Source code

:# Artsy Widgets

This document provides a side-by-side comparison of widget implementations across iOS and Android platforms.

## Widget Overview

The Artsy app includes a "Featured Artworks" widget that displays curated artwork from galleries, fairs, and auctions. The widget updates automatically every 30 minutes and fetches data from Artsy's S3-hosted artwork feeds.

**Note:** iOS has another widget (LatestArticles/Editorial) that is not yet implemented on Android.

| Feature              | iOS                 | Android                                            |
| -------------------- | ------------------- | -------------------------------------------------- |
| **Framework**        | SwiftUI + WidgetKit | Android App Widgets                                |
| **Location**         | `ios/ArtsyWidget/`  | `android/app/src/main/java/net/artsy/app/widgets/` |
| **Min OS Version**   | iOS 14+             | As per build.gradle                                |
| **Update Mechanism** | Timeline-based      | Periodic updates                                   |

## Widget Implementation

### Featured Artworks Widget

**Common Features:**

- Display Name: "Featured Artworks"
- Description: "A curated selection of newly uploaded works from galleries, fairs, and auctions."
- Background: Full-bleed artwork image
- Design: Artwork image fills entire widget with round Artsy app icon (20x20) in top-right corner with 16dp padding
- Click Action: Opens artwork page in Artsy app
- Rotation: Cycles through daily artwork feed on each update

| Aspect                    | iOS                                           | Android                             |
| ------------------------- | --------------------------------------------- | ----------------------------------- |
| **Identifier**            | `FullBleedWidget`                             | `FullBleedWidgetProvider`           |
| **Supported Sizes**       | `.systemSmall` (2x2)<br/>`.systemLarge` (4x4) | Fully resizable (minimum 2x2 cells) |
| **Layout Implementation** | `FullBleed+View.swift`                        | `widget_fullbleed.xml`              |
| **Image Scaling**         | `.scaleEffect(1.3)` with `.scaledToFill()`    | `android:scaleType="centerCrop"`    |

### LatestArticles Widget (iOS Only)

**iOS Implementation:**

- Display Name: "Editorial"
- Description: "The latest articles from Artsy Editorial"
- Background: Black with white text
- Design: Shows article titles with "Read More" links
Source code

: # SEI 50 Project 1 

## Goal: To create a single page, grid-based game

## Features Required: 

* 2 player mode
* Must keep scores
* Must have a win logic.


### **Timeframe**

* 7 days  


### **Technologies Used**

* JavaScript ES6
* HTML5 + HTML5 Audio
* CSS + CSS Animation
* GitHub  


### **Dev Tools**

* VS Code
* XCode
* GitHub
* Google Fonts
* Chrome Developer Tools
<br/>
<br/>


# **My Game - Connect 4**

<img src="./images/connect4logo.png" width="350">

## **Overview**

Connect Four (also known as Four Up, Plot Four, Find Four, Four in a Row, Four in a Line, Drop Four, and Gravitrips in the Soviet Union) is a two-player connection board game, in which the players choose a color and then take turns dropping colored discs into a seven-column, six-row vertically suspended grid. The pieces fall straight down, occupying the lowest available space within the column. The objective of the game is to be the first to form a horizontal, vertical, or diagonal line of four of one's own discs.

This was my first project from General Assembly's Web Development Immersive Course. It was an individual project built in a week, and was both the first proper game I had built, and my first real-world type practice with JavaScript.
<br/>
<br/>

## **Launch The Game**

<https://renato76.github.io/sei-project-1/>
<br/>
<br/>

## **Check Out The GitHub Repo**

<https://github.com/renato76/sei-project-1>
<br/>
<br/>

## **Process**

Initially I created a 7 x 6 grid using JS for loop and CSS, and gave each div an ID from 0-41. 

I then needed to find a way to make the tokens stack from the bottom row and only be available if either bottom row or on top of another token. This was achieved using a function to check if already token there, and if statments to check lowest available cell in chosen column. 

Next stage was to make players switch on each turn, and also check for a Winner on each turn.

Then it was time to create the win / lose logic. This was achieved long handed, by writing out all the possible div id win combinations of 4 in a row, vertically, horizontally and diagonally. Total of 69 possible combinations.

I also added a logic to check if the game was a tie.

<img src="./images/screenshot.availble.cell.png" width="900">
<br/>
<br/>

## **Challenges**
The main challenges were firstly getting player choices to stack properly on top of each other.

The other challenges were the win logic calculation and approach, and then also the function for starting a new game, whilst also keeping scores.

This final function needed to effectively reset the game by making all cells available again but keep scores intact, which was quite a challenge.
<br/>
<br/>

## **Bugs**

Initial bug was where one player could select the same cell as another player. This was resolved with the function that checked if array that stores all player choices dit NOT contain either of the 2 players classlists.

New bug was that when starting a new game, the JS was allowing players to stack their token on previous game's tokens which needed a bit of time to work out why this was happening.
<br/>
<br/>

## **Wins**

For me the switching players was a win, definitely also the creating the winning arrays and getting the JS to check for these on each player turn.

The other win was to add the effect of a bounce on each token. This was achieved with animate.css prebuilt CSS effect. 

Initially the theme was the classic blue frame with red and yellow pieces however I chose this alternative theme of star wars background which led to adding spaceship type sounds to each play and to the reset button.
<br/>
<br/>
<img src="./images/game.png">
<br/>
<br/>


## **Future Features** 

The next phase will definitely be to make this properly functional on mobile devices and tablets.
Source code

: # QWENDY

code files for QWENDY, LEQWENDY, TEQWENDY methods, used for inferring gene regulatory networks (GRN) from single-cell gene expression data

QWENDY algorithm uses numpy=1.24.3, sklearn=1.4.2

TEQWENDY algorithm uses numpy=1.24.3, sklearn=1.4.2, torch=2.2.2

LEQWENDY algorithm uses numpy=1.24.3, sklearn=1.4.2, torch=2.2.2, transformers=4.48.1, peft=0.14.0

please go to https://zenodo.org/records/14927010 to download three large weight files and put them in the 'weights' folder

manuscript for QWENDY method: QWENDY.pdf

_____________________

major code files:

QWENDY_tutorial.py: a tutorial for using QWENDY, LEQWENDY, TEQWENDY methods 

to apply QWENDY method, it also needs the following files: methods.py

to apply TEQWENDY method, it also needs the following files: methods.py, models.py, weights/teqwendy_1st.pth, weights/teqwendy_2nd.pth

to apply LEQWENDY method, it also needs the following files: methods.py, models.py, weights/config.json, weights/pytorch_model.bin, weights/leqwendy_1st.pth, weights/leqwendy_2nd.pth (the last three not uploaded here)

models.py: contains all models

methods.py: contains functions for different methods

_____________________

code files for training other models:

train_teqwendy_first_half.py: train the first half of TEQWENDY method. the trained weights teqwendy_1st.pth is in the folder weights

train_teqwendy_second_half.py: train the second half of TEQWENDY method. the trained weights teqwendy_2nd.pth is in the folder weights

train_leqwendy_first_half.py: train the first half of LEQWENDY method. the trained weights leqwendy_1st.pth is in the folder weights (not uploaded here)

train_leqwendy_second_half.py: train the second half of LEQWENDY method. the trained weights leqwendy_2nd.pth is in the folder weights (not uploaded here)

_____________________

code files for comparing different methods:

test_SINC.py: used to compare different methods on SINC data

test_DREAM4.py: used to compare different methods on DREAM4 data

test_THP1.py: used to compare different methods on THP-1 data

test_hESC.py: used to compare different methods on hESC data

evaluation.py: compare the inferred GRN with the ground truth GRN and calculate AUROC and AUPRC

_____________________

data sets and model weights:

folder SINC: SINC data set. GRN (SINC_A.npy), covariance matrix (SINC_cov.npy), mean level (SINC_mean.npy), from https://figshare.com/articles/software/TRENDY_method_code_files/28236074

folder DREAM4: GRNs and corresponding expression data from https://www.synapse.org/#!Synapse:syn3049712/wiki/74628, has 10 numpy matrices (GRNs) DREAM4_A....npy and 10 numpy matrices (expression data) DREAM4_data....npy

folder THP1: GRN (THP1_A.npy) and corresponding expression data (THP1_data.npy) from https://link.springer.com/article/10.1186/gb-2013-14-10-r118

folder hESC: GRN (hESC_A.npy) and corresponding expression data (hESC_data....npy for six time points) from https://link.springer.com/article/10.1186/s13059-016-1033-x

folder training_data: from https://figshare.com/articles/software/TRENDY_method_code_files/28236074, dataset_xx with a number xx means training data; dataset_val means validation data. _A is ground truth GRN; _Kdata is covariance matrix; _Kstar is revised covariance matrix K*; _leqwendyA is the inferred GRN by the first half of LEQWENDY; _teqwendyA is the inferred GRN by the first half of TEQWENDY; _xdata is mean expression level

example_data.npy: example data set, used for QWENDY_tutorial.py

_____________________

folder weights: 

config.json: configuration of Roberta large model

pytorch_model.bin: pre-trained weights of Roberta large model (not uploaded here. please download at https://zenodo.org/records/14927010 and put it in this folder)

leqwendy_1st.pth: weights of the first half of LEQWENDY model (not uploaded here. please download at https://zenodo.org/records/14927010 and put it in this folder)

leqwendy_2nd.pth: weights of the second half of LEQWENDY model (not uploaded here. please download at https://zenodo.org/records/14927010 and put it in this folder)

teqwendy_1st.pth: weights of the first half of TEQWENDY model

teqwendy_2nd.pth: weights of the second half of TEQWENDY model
..............................
Work instruction => Across all the records above, how many lines hold the word "needs"? Answer with only that number.

Completed exercise => 3